• _Task prompt_: Please write out exactly the lines of the data below from the line holding "まず、sqlite3のdum" through the line holding "本研究では，タイムスタンプを次のように分類して扱う．", and leave out the rest.

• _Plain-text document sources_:
##########
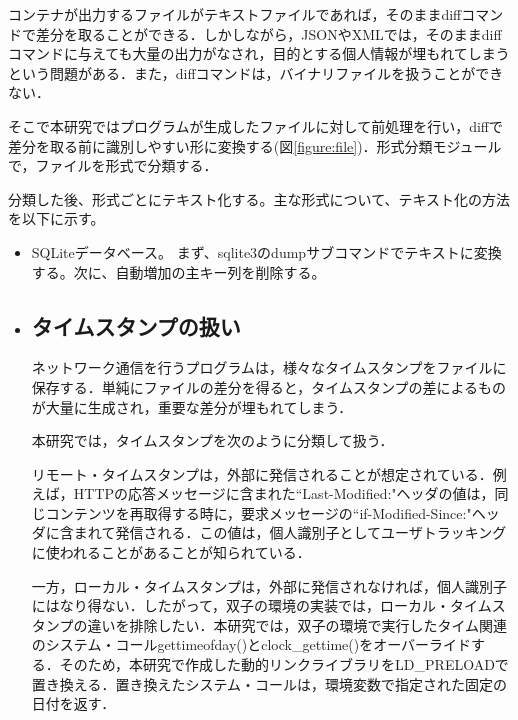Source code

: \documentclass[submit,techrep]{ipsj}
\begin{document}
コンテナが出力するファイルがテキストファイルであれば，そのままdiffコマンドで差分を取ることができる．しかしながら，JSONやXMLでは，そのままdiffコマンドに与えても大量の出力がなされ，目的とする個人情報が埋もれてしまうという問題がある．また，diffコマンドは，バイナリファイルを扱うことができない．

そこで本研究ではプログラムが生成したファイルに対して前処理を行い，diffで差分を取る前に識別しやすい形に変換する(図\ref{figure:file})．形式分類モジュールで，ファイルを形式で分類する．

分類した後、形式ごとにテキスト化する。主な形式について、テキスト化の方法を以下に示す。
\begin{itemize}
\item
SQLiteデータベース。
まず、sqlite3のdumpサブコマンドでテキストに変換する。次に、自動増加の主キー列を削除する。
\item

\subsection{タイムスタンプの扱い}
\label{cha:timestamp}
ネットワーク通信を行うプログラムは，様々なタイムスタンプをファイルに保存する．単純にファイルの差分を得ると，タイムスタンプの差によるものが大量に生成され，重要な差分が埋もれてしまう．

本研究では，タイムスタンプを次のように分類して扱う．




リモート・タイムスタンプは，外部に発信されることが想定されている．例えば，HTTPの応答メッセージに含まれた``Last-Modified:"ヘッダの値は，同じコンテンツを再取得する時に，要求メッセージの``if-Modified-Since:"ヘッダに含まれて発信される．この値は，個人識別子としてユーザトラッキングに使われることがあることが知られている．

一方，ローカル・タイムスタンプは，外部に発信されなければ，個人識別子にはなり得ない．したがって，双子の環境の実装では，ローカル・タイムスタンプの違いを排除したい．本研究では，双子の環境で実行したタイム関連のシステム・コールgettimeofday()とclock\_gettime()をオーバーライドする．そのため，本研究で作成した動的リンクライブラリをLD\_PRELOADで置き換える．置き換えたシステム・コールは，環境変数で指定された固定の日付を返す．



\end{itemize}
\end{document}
##########
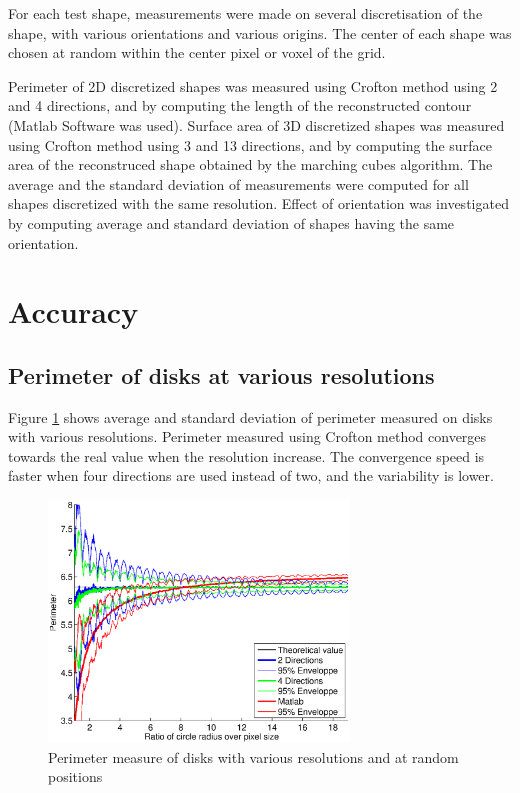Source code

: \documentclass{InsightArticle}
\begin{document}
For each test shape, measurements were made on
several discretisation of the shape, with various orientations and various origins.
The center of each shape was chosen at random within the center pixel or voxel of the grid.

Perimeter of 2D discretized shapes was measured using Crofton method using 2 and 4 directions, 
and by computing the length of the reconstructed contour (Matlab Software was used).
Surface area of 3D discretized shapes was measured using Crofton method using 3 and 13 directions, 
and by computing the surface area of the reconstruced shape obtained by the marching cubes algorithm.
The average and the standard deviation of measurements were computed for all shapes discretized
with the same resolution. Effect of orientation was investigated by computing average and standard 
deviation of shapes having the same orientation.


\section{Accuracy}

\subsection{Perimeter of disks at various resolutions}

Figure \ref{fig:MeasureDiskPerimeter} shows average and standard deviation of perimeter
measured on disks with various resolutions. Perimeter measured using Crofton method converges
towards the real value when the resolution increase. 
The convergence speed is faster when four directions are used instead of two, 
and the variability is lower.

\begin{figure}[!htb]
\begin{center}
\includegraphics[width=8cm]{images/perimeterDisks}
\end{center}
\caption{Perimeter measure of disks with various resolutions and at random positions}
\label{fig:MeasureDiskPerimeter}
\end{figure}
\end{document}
##########
• _Response box_:
まず、sqlite3のdumpサブコマンドでテキストに変換する。次に、自動増加の主キー列を削除する。
\item

\subsection{タイムスタンプの扱い}
\label{cha:timestamp}
ネットワーク通信を行うプログラムは，様々なタイムスタンプをファイルに保存する．単純にファイルの差分を得ると，タイムスタンプの差によるものが大量に生成され，重要な差分が埋もれてしまう．

本研究では，タイムスタンプを次のように分類して扱う．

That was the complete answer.